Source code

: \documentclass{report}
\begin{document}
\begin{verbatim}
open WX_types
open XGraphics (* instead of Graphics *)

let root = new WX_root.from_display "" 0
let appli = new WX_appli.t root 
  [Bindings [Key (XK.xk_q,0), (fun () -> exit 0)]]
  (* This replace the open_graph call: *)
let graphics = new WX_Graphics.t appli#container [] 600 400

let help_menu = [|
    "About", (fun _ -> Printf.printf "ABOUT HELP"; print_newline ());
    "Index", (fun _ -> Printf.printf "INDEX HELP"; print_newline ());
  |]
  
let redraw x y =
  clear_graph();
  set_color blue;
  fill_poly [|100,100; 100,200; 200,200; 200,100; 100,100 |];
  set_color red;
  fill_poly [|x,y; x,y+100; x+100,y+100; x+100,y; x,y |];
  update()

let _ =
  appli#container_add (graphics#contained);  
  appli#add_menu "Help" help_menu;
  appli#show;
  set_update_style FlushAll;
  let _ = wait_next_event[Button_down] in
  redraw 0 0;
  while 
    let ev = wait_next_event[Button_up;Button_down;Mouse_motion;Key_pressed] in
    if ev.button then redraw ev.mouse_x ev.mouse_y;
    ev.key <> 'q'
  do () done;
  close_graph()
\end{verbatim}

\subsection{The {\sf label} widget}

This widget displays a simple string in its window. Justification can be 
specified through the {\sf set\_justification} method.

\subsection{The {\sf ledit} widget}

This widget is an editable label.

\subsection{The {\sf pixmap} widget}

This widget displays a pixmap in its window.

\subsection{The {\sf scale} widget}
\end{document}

---

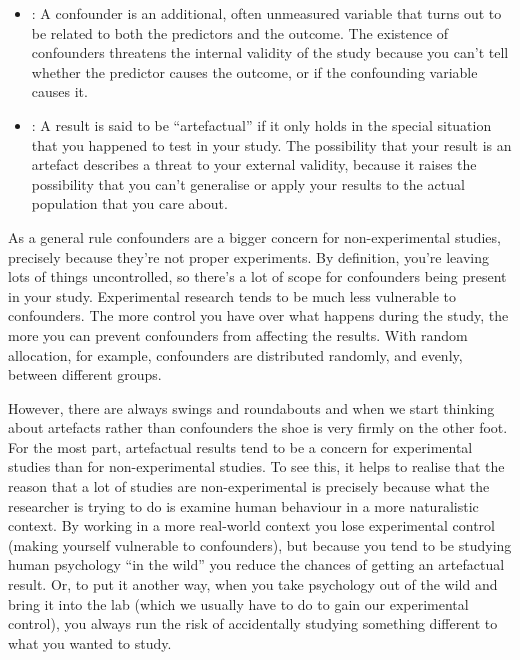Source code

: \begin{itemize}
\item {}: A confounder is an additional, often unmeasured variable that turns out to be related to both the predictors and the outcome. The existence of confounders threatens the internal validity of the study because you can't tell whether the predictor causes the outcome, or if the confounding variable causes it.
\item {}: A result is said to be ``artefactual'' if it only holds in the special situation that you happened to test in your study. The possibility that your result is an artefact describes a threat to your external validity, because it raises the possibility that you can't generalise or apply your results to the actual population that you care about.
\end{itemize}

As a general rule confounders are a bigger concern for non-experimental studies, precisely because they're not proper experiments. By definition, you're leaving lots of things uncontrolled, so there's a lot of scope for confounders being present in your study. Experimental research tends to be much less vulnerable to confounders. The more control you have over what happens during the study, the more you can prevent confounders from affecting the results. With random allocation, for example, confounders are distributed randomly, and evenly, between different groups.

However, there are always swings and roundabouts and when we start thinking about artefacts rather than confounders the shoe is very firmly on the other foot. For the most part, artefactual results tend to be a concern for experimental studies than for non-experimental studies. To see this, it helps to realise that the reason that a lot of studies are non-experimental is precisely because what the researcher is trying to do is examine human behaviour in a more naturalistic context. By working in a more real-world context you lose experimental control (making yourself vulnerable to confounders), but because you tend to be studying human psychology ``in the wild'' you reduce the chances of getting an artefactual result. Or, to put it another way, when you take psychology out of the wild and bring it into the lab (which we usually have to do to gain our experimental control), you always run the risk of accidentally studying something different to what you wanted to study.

- Activity: Using only the entries above, output the line with "let redraw x", the line with "This widget displays a simple", and all lines between them, exactly as they stand.

- Result for this task:
let redraw x y =
  clear_graph();
  set_color blue;
  fill_poly [|100,100; 100,200; 200,200; 200,100; 100,100 |];
  set_color red;
  fill_poly [|x,y; x,y+100; x+100,y+100; x+100,y; x,y |];
  update()

let _ =
  appli#container_add (graphics#contained);  
  appli#add_menu "Help" help_menu;
  appli#show;
  set_update_style FlushAll;
  let _ = wait_next_event[Button_down] in
  redraw 0 0;
  while 
    let ev = wait_next_event[Button_up;Button_down;Mouse_motion;Key_pressed] in
    if ev.button then redraw ev.mouse_x ev.mouse_y;
    ev.key <> 'q'
  do () done;
  close_graph()
\end{verbatim}

\subsection{The {\sf label} widget}

This widget displays a simple string in its window. Justification can be 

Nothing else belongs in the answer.